7½ Cents, Richard Bissell

High Water, Richard Bissell

Stretch on the River, Richard Bissell

Sale called these books “wonderfully durable books, funny, sweet, touching.”

Action, James Guetti

“… the best novel I know about gambling, and indeed is so much better than most that the others cease to count. Furthermore, it has a grand opening sequence that is, by itself, a first-rate short story, and, to boot, a wonderful indicator for any wary reader of what is in store.” This novel was the basis of the 1974 Karel Reisz film of the same name, starrting James Caan.

And Walk in Love, Henrietta Buckmaster

This novel of the life of Saint Paul “shows Saul persecuting the Nazarenes out of torment and the need to believe in some absolute truth. He is, thus, quite read for the vision on the road to Damascus when it cmes. It does not turn his life around, only clarifies it, sets it on its true path, the one he had long been seeking. No one believes in either visions or conversions who does not want so to believe, that is Buckmaster’s assurance, and it gives her her strength, he sense of the kind of love this forbidding man could feel….”

Bridgeport Bus, Maureen Howard

“… a very sad and funny novel about a smart, dowdy single woman who discovers admirable ways to accept life as she busily tells us how it ought to be better than it is.”

The Car Thief, Theodore Weesner

“The best novel I have read since, say, Herzog.”

The Night of the Hunter, Davis Grubb

Shadow of My Brother, Davis Grubb

The Voices of Glory, Davis Grubb

“Grubb can be both pretentious and wearyingly sentimental, but he can also be haunting and exciting…. The major reason is Grubb’s wonderful sense of the dreariness of the West Virginia landscape; … Grubb invents a place, and a way of living to fit it, that is all his own, and unique.”

The Party, Rudolph Abele

“[This novel] can quickly be described as being about Hermann Goering and by Henry James. It is a wonderful tour de force, and if it doesn’t reread so well as it reads, that is in part due simply to one’s amazement the first time that such a book could exist. It takes 400 pages to describe the events of one evening with, obviously, great slowness and concentration.”
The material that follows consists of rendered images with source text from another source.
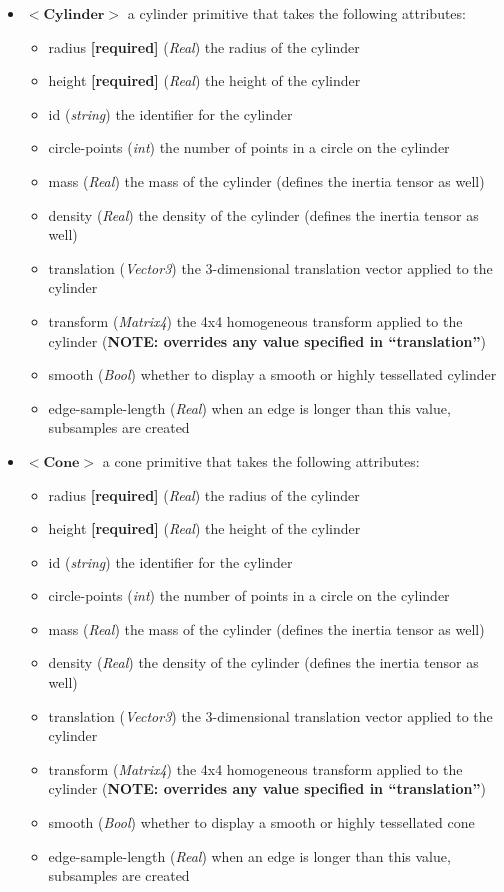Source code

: \documentclass{article}
\begin{document}
\begin{landscape}
\begin{itemize}
\item $<\textbf{Cylinder}>$ a cylinder primitive that takes the following attributes:
\begin{itemize}
\item radius \textbf{[required]} (\emph{Real}) the radius of the cylinder
\item height \textbf{[required]} (\emph{Real}) the height of the cylinder
\item id  (\emph{string}) the identifier for the cylinder
\item circle-points (\emph{int}) the number of points in a circle on the cylinder
\item mass (\emph{Real}) the mass of the cylinder (defines the inertia tensor as well)
\item density (\emph{Real})  the density of the cylinder  (defines the inertia tensor as well)
\item translation (\emph{Vector3}) the 3-dimensional translation vector applied to the cylinder 
\item transform (\emph{Matrix4}) the 4x4 homogeneous transform applied to the cylinder (\textbf{NOTE: overrides any value specified in ``translation''})
\item smooth (\emph{Bool}) whether to display a smooth or highly tessellated cylinder
\item edge-sample-length (\emph{Real}) when an edge is longer than this value, subsamples are created
\end{itemize}

\item $<\textbf{Cone}>$ a cone primitive that takes the following attributes:
\begin{itemize}
\item radius \textbf{[required]} (\emph{Real}) the radius of the cylinder
\item height \textbf{[required]} (\emph{Real}) the height of the cylinder
\item id  (\emph{string}) the identifier for the cylinder
\item circle-points (\emph{int}) the number of points in a circle on the cylinder
\item mass (\emph{Real}) the mass of the cylinder (defines the inertia tensor as well)
\item density (\emph{Real})  the density of the cylinder  (defines the inertia tensor as well)
\item translation (\emph{Vector3}) the 3-dimensional translation vector applied to the cylinder 
\item transform (\emph{Matrix4}) the 4x4 homogeneous transform applied to the cylinder (\textbf{NOTE: overrides any value specified in ``translation''})
\item smooth (\emph{Bool}) whether to display a smooth or highly tessellated cone
\item edge-sample-length (\emph{Real}) when an edge is longer than this value, subsamples are created
\end{itemize}



\end{itemize}
\end{landscape}
\end{document}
The Power of the Dog, Thomas Savage

“… a Western about two ranching brothers that does not falter once in a tremendous evocation of details and their power to articulate whole lives…. We have five major characters, and for each there are telling characteristic objects and habits of life, so that when they clash in some grand climaxes, the objects all become supercharged with a marvelous sense of inevitability.” The Power of the Dog was reissued by Back Bay Books in 2001, with an afterword by Annie Proulx.

Rembrandt, Gladys Schmitt

“The book is best on Rembrandt at work, Rembrandt taking the people around him and making them St. Peter and Aristotle and Danaë, Rembrandt’s rapacity in being able throughout a long career to do just that, to see everything as the subjects of his works. He emerges as a great bear, insolent, warm, sensual, often naïve, convinced of his greatness, never capable of or interested in removing that greatness from the world he moved in. It is a book to read with a book of reproductions open at all time right alongside.”

Shadow on the Waters, Jack Thomas Leahy

“… in its best moments, achieves a wonderful harmony of a Huck Finn story of a lad coming to learn of the corruption and ineffectuality of his elders…. Since Leahy, writing in the late fifties, had no Third World or environmental fashions to buttress him, had to invent for himself a method that would bring the boy and the Indians into a single focus, he sometimes stumbled. By the same token, since the fashions weren’t there, he could bring real freshness to his details and sense of place. Shadow on the Waters is a fine little book, one that needs no regionalist, no fashionable perspective….”

Tattoo the Wicked Cross, Floyd Salas

“Salas is so completely inside his experience that what in many other novels is treated as sensational lore is here only the setting for the boy’s experience…. He has trusted the truth of his experience to give him the truth of his novel, and it has not failed him. Salas has, so far as I know, written nothing after Tattoo the Wicked Cross; perhaps he has nothing else to write, but this book should not have been allowed to disappear.”